When we get up to eight bits—which provides 256 different combinations—we finally have something of a reasonably useful size to work with. Eight bits is commonly referred to as a “byte”—this term probably started out as a play on words with the word bit. (Try looking up the word “nybble” online!) A byte offers enough different combinations to encode all of the letters of the alphabet, including capital and small letters. There is an old rulebook called “ASCII”—the American Standard Code for Information Interchange—which matches up patterns of eight bits with the letters of the alphabet, punctuation, and a few other odds and ends. For example the bit pattern
0100 0001 represents the capital letter A and the next higher pattern, 0100 0010, represents capital B. Try looking up an ASCII table online (for example, www.asciitable.com) and you can find all of the combinations. Note that the codes may not actually be shown in binary because it is so difficult for people to read long strings of ones and zeroes. Instead you may see the equivalent codes shown in hexadecimal (base 16), octal (base 8), or the most familiar form that we all use everyday, base 10. Although you might remember base conversions from high school math class, it would be a good idea to practice this a little bit—particularly the conversions between binary, hexadecimal, and decimal (base 10).
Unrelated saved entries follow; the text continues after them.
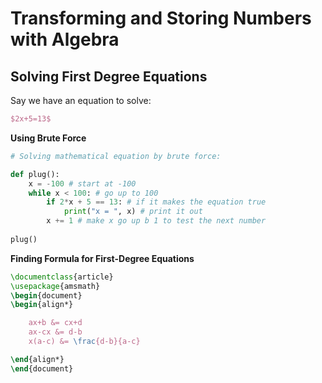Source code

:# Transforming and Storing Numbers with Algebra

## Solving First Degree Equations

Say we have an equation to solve:

```latex
$2x+5=13$
```

**Using Brute Force**

```python
# Solving mathematical equation by brute force:

def plug():
    x = -100 # start at -100
    while x < 100: # go up to 100
        if 2*x + 5 == 13: # if it makes the equation true
            print("x = ", x) # print it out
        x += 1 # make x go up b 1 to test the next number
      
plug()
```





**Finding Formula for First-Degree Equations**

```latex
\documentclass{article}
\usepackage{amsmath}
\begin{document}
\begin{align*}

	ax+b &= cx+d
	ax-cx &= d-b
	x(a-c) &= \frac{d-b}{a-c}

\end{align*}
\end{document}
```
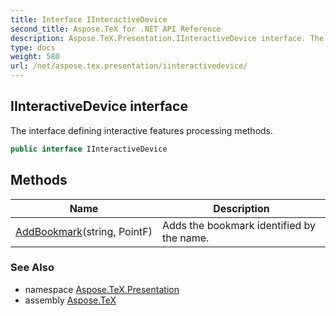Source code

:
 ```yaml
---
title: Interface IInteractiveDevice
second_title: Aspose.TeX for .NET API Reference
description: Aspose.TeX.Presentation.IInteractiveDevice interface. The interface defining interactive features processing methods
type: docs
weight: 580
url: /net/aspose.tex.presentation/iinteractivedevice/
---
```

## IInteractiveDevice interface

The interface defining interactive features processing methods.

```csharp
public interface IInteractiveDevice
```

## Methods

| Name | Description |
| --- | --- |
| [AddBookmark](../../aspose.tex.presentation/iinteractivedevice/addbookmark/)(string, PointF) | Adds the bookmark identified by the name. |

### See Also

* namespace [Aspose.TeX.Presentation](../../aspose.tex.presentation/)
* assembly [Aspose.TeX](../../)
You might also enjoy Vi Hart’s “Binary Hand Dance” video at Khan Academy (search for this at www.khanacademy.org or follow the link at the end of the chapter). Most of the work we do in this book will be in decimal, but more complex work with data often requires understanding hexadecimal and being able to know how a hexadecimal number, like 0xA3, translates into a bit pattern. Try searching online for “binary conversion tutorial” and you will find lots of useful sites.